* Directions for this task:
The response must consist of the lines below from the one with "je podgrupa od $B$. Uvjerite se u to." through the one with "a slika $f(A)$", exactly as they appear and with both ends kept.

* Exercise data:
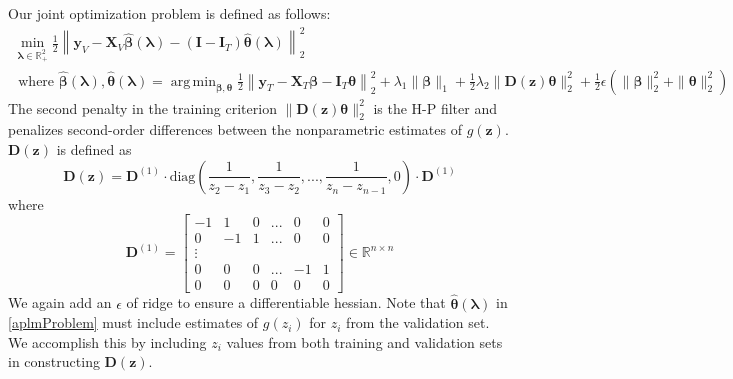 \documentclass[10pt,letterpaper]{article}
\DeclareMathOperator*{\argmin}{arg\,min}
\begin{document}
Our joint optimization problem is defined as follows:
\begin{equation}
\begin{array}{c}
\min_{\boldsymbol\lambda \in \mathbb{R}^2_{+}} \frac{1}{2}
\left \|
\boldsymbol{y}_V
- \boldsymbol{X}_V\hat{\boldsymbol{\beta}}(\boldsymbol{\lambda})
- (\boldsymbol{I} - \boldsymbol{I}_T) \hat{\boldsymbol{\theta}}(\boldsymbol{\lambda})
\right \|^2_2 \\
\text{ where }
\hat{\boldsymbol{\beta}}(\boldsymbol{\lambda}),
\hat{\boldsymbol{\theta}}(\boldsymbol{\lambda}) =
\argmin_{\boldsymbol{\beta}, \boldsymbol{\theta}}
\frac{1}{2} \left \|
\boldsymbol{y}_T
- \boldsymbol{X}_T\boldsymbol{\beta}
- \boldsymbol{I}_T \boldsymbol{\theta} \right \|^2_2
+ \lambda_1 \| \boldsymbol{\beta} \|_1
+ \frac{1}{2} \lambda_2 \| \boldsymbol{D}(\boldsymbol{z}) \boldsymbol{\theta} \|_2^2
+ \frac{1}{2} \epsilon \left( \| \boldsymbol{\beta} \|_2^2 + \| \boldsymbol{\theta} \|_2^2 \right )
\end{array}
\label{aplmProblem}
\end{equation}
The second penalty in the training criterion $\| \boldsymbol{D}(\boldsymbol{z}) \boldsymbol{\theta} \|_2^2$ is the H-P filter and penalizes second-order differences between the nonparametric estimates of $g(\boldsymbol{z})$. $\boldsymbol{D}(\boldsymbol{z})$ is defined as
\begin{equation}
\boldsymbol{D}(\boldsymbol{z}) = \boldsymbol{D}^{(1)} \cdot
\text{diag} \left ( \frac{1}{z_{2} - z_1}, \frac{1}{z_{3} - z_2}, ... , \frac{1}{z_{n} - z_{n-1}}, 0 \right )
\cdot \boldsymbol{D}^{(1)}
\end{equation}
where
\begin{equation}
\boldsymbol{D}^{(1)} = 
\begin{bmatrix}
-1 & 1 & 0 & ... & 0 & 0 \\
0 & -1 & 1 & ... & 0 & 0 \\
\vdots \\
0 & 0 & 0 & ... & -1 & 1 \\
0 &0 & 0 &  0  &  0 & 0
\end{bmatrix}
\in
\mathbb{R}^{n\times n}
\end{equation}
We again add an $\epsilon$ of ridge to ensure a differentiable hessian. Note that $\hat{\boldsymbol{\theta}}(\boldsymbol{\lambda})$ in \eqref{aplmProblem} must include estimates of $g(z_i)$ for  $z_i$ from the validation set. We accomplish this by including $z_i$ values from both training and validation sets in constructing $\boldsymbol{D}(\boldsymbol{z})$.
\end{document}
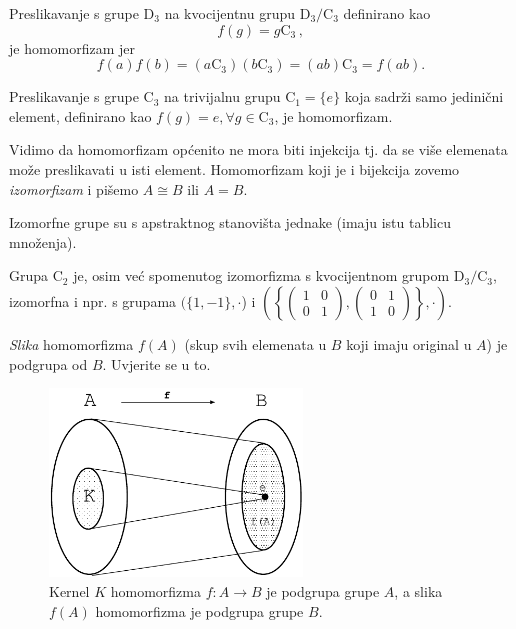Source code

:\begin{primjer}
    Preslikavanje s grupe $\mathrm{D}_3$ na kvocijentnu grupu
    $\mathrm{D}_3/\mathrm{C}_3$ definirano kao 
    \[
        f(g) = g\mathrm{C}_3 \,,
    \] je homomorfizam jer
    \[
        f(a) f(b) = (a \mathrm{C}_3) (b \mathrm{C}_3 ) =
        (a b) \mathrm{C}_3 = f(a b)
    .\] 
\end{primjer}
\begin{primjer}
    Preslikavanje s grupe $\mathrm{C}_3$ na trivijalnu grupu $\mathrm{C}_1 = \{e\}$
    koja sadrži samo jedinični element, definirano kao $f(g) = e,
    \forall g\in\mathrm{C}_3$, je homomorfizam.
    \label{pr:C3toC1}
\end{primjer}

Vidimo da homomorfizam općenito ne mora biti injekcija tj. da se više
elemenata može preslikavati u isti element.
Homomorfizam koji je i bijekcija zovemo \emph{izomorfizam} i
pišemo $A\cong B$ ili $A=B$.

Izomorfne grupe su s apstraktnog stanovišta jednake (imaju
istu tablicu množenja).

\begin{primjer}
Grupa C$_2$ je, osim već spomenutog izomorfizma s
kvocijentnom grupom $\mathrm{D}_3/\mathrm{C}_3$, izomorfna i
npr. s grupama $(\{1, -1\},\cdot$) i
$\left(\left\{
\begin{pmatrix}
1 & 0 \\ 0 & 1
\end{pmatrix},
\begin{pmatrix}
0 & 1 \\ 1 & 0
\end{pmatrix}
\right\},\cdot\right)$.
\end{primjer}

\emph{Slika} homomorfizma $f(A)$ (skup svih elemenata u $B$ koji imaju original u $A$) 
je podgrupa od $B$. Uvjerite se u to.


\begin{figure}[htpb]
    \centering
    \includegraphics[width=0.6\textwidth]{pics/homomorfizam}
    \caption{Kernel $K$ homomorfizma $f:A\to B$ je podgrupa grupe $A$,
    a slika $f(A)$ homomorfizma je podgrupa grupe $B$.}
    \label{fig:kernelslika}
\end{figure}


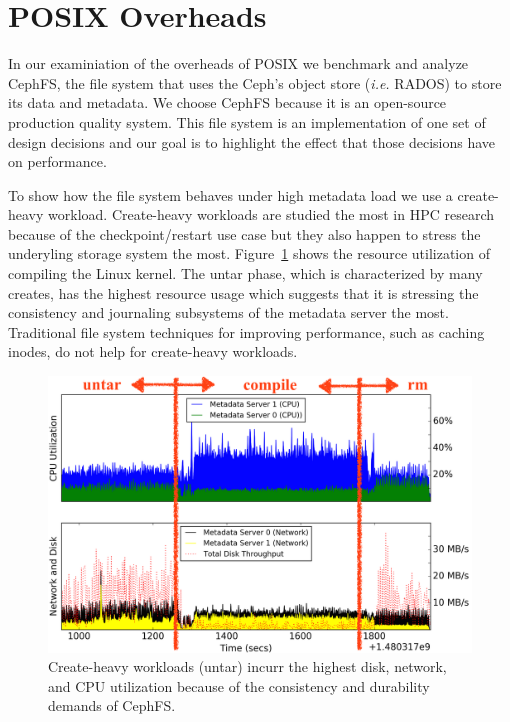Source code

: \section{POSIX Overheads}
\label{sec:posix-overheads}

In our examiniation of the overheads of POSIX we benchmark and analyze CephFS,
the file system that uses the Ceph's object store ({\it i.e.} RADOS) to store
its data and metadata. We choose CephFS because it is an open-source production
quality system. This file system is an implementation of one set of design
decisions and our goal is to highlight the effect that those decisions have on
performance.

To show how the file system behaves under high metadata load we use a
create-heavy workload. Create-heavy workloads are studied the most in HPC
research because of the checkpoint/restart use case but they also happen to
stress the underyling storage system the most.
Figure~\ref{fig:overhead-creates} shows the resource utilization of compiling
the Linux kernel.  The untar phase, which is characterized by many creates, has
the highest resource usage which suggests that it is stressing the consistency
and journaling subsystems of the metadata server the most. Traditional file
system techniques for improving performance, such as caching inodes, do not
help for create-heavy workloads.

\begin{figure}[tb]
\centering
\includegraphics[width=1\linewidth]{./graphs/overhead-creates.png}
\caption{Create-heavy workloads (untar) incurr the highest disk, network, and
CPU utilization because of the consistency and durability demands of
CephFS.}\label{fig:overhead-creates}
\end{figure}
...
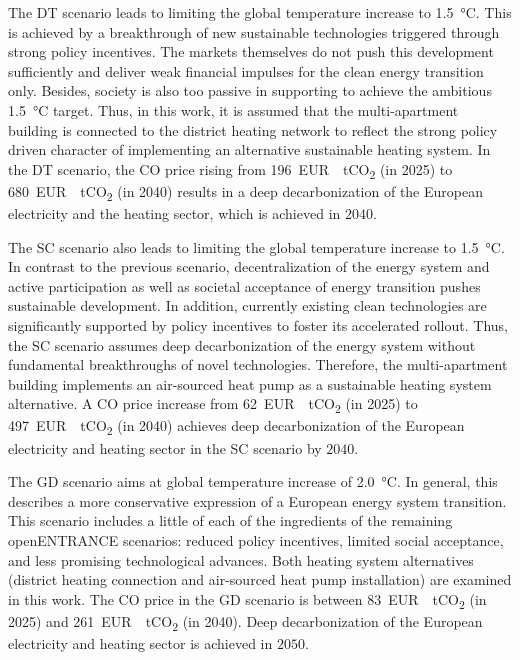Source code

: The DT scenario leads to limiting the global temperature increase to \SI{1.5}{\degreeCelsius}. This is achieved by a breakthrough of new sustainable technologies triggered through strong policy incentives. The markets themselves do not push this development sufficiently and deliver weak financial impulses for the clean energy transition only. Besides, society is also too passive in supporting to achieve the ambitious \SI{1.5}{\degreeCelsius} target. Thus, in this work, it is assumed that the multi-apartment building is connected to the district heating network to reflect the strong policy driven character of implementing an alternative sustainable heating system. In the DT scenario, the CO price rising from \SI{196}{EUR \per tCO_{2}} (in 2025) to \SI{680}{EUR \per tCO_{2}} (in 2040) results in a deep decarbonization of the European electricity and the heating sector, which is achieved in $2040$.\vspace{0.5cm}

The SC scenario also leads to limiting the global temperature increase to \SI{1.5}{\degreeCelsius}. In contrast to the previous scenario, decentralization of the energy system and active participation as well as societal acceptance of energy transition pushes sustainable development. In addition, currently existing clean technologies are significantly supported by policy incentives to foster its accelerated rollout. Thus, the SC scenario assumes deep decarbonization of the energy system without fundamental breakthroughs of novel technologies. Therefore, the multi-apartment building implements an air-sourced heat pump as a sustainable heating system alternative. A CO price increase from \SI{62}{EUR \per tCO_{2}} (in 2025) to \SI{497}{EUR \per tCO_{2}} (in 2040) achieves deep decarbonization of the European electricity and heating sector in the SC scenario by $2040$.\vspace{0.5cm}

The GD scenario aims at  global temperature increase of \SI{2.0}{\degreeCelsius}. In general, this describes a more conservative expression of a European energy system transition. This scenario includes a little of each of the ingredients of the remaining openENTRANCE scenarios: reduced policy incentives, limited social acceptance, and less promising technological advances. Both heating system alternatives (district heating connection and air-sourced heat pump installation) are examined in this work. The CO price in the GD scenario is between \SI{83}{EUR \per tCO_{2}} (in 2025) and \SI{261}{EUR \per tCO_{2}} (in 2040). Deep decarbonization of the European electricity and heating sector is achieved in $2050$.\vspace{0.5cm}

* Exercise solution:
je podgrupa od $B$. Uvjerite se u to.


\begin{figure}[htpb]
    \centering
    \includegraphics[width=0.6\textwidth]{pics/homomorfizam}
    \caption{Kernel $K$ homomorfizma $f:A\to B$ je podgrupa grupe $A$,
    a slika $f(A)$ homomorfizma je podgrupa grupe $B$.}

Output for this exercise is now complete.